I'm usually pretty generous with my ratings (not to the extreme, but I'll lean one star to the right when in doubt), but this just seemed way off to me. And, yes I watched the whole season. There was virtually very little to zero science. It was mostly a reality show following healthcare providers and researchers. The healthcare providers were just very generic (a doc in a rural community, one in a sort of refugee detainment center, etc.). Some of this was loosely tied to how hard it is to get flu vaccines in and funding in rural communities, but very loosely. If anything it started to feel more politically tied than flu/outbreak/pandemic related.

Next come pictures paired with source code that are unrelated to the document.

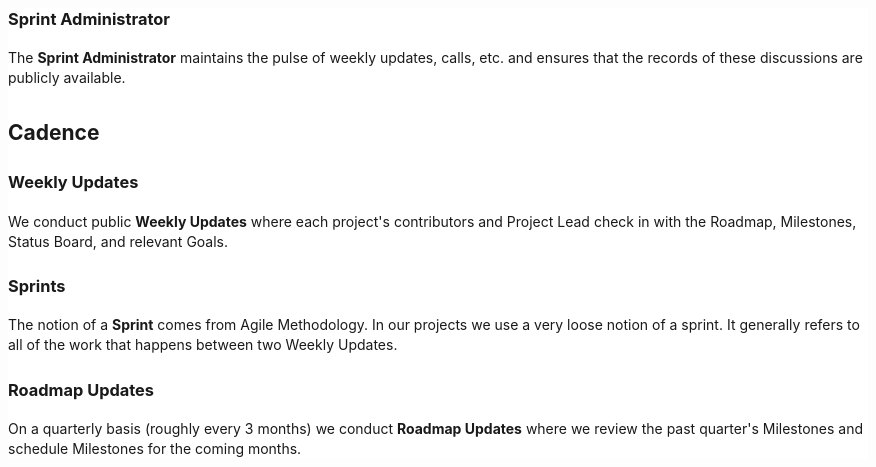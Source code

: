 ### Sprint Administrator

The **Sprint Administrator** maintains the pulse of weekly updates, calls, etc. and ensures that the records of these discussions are publicly available.

## Cadence

### Weekly Updates

We conduct public **Weekly Updates** where each project's contributors and Project Lead check in with the Roadmap, Milestones, Status Board, and relevant Goals.

### Sprints

The notion of a **Sprint** comes from Agile Methodology. In our projects we use a very loose notion of a sprint.  It generally refers to all of the work that happens between two Weekly Updates.

### Roadmap Updates

On a quarterly basis (roughly every 3 months) we conduct **Roadmap Updates** where we review the past quarter's Milestones and schedule Milestones for the coming months.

The real issue is after watching that entire season, I don't feel like I know that much more about the flu itself. What's being done to create vaccines? Other than one makeshift crew in San Fransisco we know nothing. How exactly does it mutate? Wasn't discussed that I heard. What makes one emergent strain more likely to spread than another? What do the "H" and the "N" along with the corresponding number mean when a virus is labeled? I really don't know.
Maybe if a reality show following people who work around the flu or work in prevention is what you're expecting you won't be disappointed. But I really was expecting more of a scientific documentary. And, to be honest, I wouldn't have minded the following of their stories if I'd felt I learned more about the flu and how to prevent an outbreak.